Getting Fit Fast At Rawai Muay Thai

After nearly five months of traveling through the USA and Europe, I feel like crap.

You’d think that after all of our amazing adventures I’d be on top of the world, but my body is paying the price for our time on the road. We’ve been eating junk food way too regularly and the number of intense workouts we’ve had whilst traveling can be counted on one hand.

The body needs a shock to the system and I think I’ve found it.

Muay Thai Kickboxing Training at Rawai Muay Thai.

Rawai Muay Thai - Phuket, Thailand

Rawai Muay Thai - Phuket, Thailand

4-6 hours of training per day, 6 days a week in the Thai humidity. This was sure to help me feel better!

I arrived in Rawai on a Sunday night and woke up at 6am on the Monday morning refreshed and eager to get started. With my gym clothes on, I headed to the Rawai Muay Thai Boxing Camp for my first training session.

Before getting into action I needed to buy the necessary Muay Thai equipment from the gym – 12oz gloves, handwraps and shin guards.

Muay Thai Equipment - Gloves, Shorts, Singlet and Shin Guards

Muay Thai Equipment - Gloves, Shorts, Singlet and Shin Guards

Now I felt the part and was totally ready to step inside the ring… but not so fast! Before the 2-hour morning session, we needed to warm-up first.

No problem, I thought. Until one of my fellow students told me that the warm-up was a 4 kilometer run followed up by 10-15 minutes of skipping rope or bouncing on tyres. I tagged along with a couple of the older guys for the run and was glad to discover that they were happy to take it nice and slow.

With that said, a 4km run (mostly uphill) in the Phuket heat still wasn’t easy and by the time I arrived back at camp, I was already pretty tired. “Go on the tires!” one of the trainers barked at me – this sounded more inviting than skipping but within minutes my calves felt like they were on fire.

Bouncing on tyres to warm up

Warm Up: Bouncing On Tyres. Harder than it looks!

By the time we actually started the class, I was absolutely exhausted and dripping in sweat. But this is exactly what I was here for!

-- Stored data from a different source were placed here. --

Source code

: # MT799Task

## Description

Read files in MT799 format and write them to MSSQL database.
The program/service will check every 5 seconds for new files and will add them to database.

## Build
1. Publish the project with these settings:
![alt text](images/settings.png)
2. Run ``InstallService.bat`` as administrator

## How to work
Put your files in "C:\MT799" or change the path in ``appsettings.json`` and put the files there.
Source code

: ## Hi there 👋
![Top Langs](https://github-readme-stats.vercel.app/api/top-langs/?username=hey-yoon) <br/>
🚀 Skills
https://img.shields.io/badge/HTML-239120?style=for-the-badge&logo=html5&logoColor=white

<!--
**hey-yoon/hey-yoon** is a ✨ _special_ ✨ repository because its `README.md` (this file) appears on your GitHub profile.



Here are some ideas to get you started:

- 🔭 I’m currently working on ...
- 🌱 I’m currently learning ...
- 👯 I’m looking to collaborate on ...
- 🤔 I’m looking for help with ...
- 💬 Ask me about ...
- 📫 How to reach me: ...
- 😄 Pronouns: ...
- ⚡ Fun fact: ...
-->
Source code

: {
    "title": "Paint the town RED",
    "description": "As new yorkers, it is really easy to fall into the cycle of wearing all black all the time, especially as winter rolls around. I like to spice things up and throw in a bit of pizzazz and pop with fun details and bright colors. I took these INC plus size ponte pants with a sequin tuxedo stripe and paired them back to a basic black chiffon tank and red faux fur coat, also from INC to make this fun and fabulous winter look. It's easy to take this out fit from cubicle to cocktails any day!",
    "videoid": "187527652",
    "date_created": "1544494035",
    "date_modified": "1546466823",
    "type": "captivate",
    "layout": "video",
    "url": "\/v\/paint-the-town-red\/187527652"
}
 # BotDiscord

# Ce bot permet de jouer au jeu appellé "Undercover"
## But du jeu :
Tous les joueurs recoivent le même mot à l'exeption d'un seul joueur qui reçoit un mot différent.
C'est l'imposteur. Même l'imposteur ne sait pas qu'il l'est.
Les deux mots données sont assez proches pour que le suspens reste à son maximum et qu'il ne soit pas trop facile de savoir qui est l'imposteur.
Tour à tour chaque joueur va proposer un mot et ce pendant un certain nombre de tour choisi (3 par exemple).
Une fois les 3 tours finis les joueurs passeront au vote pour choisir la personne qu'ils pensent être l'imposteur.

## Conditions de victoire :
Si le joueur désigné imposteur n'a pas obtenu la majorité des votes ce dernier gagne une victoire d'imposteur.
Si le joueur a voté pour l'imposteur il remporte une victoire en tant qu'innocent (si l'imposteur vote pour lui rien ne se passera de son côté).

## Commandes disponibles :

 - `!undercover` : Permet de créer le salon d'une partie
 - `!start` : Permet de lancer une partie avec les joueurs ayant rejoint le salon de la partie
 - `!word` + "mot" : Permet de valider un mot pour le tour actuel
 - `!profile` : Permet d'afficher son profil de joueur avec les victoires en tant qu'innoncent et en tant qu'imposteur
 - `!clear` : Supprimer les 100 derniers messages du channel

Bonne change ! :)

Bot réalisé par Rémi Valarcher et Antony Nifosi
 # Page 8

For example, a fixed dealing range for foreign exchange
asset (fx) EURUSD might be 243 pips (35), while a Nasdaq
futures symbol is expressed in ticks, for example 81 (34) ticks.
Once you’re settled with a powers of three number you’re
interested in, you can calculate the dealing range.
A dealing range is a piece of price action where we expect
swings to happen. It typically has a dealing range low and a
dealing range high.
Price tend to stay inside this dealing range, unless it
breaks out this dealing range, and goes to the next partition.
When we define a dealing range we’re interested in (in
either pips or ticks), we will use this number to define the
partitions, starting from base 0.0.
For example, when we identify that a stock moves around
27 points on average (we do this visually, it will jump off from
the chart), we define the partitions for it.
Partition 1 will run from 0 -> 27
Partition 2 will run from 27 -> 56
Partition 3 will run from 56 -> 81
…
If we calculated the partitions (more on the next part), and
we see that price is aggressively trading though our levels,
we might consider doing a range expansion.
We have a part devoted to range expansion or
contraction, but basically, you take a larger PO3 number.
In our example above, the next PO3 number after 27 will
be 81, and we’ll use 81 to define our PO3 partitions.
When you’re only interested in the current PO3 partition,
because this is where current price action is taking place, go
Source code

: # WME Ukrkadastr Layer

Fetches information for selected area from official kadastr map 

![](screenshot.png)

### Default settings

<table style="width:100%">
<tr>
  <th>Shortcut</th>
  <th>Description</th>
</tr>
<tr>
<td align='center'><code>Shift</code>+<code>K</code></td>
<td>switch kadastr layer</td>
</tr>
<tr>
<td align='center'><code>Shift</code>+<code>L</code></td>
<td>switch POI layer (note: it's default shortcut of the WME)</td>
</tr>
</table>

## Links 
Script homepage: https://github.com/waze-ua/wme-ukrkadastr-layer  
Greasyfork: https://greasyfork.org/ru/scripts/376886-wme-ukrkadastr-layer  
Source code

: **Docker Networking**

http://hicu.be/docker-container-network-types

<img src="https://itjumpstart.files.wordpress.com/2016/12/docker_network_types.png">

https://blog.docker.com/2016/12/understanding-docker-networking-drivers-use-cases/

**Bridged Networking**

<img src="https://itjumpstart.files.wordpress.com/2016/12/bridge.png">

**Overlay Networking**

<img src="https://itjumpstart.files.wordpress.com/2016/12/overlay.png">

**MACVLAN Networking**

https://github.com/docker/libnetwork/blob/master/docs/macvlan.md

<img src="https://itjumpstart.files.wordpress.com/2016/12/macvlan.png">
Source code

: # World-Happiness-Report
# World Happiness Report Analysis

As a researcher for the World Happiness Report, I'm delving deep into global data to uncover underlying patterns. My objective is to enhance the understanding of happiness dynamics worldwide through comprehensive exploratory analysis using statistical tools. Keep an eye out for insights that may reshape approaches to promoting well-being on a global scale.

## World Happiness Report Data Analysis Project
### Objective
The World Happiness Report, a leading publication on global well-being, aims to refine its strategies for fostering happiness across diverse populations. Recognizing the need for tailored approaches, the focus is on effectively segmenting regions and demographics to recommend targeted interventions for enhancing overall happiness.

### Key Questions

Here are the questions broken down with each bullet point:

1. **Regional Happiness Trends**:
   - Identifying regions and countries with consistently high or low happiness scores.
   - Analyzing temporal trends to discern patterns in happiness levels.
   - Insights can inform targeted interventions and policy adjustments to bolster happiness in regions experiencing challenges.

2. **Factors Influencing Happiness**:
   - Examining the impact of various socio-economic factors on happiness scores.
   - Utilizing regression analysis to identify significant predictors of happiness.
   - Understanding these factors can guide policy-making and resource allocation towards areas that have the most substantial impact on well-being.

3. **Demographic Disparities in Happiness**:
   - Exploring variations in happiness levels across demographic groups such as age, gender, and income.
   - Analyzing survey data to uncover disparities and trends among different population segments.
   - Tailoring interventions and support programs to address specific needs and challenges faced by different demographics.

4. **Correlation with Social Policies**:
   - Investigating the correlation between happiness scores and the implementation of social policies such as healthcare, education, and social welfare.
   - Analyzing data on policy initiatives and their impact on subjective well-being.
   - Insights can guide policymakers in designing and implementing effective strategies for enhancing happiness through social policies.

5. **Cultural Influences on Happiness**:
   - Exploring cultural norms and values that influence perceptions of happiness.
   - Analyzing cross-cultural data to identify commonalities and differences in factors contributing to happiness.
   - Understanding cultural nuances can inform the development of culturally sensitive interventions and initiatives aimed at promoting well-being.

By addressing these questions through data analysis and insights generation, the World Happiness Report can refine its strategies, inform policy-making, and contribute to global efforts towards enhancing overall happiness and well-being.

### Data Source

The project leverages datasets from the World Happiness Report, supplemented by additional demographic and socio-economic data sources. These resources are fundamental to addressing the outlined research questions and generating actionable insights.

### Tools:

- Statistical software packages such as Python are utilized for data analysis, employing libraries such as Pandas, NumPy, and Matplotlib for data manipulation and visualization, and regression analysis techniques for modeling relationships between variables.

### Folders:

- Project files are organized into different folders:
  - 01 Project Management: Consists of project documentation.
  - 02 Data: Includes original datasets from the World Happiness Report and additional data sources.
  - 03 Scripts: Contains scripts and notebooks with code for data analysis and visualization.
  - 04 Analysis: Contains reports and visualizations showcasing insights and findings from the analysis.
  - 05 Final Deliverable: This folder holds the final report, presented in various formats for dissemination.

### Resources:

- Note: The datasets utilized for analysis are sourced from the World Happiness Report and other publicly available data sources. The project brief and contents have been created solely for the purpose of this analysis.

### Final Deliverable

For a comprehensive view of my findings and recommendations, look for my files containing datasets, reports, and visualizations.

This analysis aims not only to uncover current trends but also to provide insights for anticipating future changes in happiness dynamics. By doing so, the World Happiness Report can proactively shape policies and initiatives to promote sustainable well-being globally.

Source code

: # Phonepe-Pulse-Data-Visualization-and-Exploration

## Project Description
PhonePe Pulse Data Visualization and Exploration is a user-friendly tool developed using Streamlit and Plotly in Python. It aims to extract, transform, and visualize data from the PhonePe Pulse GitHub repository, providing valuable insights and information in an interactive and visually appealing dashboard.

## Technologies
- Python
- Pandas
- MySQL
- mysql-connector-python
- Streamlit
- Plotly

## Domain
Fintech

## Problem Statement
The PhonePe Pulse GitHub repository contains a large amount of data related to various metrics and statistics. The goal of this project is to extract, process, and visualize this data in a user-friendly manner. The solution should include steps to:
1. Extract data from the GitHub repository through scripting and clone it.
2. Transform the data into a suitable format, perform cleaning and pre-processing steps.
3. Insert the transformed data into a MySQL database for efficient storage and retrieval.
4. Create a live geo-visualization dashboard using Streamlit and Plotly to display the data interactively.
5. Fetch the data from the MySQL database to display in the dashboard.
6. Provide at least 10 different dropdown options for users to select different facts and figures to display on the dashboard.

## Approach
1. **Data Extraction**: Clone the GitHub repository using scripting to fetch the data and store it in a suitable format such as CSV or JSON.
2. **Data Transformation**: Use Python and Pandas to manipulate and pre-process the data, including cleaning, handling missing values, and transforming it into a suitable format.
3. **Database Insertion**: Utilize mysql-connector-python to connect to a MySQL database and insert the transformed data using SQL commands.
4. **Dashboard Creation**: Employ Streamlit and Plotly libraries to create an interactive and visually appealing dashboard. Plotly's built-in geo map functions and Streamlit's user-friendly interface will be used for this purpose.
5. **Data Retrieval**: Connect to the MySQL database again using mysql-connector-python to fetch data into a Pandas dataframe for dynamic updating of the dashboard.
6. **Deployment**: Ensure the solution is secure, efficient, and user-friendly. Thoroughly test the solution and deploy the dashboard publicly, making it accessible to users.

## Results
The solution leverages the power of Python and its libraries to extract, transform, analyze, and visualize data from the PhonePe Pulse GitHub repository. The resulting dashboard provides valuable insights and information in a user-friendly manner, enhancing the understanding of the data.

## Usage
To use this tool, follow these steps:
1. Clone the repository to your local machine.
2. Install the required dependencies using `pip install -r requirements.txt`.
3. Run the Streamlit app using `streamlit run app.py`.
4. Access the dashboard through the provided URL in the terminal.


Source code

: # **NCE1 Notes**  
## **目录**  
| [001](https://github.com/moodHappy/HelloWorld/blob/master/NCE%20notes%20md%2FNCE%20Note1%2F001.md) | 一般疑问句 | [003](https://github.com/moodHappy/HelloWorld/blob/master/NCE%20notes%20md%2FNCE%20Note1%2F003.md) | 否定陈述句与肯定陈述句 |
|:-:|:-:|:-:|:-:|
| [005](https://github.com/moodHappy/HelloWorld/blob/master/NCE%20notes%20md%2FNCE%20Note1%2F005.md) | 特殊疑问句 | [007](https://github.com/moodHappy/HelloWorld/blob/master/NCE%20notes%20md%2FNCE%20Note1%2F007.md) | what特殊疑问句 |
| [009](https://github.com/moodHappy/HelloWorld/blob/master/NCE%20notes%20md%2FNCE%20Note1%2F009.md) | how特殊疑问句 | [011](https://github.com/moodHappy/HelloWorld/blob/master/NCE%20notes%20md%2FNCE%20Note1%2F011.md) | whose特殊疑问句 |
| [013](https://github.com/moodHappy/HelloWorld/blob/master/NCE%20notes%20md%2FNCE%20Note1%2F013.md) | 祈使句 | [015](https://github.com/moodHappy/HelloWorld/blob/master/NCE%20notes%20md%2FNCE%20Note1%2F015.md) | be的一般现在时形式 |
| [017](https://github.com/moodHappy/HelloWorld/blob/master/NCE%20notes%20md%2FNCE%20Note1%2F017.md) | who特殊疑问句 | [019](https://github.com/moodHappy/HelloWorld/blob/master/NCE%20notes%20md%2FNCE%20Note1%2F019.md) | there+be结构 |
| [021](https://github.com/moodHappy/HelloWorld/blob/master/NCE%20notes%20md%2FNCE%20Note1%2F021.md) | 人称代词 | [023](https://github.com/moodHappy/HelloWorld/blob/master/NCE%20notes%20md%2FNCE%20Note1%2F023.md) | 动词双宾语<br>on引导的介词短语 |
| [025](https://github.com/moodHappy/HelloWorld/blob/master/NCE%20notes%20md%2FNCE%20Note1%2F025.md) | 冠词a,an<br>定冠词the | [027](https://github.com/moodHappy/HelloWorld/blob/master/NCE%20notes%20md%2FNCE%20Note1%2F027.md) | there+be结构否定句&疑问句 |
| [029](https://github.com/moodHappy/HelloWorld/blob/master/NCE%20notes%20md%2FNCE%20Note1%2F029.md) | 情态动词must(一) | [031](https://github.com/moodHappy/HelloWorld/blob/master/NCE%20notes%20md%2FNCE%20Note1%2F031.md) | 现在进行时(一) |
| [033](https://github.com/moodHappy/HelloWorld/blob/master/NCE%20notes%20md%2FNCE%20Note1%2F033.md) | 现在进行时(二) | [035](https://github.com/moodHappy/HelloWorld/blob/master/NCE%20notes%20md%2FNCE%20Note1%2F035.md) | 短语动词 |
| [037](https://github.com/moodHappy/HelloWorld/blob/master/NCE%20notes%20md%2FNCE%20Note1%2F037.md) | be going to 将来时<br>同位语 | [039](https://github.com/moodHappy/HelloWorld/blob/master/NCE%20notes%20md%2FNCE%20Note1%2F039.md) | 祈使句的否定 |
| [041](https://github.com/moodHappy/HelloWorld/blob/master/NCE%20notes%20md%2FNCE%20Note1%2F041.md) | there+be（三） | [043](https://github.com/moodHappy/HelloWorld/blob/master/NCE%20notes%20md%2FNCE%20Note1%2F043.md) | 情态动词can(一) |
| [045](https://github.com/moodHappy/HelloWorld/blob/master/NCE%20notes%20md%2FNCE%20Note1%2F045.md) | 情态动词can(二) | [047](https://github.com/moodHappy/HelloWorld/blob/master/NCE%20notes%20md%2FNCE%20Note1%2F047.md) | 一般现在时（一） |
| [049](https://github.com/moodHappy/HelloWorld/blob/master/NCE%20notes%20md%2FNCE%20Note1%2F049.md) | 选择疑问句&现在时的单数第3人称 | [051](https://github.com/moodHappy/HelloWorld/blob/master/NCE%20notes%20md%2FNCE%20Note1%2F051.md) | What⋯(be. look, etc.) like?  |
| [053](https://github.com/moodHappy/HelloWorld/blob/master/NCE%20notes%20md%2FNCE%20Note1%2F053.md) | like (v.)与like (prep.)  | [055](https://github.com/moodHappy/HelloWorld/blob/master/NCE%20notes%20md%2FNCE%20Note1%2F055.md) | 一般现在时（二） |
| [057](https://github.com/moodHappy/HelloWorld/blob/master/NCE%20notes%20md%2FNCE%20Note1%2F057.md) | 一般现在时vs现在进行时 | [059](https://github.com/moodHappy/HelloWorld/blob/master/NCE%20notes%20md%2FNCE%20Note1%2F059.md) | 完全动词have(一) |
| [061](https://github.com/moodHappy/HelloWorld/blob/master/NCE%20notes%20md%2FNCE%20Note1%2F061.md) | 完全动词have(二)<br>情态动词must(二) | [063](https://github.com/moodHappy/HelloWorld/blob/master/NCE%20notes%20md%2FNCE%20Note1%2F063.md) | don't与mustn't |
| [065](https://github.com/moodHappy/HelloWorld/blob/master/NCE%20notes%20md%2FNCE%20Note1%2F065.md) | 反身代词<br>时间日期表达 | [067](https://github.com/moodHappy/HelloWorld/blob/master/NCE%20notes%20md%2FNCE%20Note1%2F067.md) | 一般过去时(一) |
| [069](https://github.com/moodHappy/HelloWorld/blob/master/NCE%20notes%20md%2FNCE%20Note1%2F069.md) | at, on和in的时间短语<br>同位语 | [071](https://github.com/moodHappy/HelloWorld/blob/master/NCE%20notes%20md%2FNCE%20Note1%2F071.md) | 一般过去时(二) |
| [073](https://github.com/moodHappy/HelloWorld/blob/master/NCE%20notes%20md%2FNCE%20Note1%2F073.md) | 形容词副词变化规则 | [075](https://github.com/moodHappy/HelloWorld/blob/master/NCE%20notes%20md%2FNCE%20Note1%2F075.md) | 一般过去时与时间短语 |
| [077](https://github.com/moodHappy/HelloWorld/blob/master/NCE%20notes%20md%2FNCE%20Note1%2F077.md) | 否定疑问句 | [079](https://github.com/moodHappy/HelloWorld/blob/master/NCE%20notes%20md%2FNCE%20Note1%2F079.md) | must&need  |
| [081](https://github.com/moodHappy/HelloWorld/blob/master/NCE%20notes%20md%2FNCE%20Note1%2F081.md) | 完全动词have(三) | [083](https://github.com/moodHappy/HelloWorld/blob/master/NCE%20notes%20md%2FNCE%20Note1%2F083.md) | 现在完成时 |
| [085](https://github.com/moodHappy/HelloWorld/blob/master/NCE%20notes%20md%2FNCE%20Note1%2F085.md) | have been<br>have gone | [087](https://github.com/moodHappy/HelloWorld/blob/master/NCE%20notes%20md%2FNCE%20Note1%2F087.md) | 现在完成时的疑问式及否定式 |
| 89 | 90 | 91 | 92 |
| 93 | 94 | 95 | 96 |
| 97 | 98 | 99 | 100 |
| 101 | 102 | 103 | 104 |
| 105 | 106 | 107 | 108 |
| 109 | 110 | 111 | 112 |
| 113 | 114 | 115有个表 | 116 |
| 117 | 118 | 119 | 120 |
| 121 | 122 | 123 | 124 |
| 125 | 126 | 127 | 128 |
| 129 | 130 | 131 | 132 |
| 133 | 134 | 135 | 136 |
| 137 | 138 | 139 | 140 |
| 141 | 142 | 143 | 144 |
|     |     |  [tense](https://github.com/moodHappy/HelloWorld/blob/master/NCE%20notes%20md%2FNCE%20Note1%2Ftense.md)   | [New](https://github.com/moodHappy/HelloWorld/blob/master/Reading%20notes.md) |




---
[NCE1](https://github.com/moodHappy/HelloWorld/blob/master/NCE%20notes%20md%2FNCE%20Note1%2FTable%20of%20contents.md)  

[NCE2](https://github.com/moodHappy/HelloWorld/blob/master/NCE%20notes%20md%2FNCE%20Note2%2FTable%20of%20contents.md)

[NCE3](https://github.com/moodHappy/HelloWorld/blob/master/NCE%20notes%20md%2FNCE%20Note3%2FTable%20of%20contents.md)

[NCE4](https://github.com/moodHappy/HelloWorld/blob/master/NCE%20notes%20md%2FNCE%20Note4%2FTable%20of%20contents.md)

A typical Muay Thai boxing class consisted of 10-15 minutes of stretching before getting into the hard work. For the first 4 days at Rawai Muay Thai I was a part of the beginners class, taught under the watchful eyes of Hehm and Fin. We learned the basic techniques of Muay Thai including punches, kicks, elbows and knees and ended each class with a demo on how to tie your handwraps.

It was on the fifth day (Friday) that I was finally let loose into the advanced class which used up every last ounce of energy my body had! Following the warm-up and morning stretch, each student participated in 5 x 3 minute rounds on the boxing bags around the gym followed by 5 x 3 minute pad sessions with a trainer inside the rings where proper Muay Thai technique was taught.

In between each of these rounds, we were made to do 10 push-ups and 10 sit-ups.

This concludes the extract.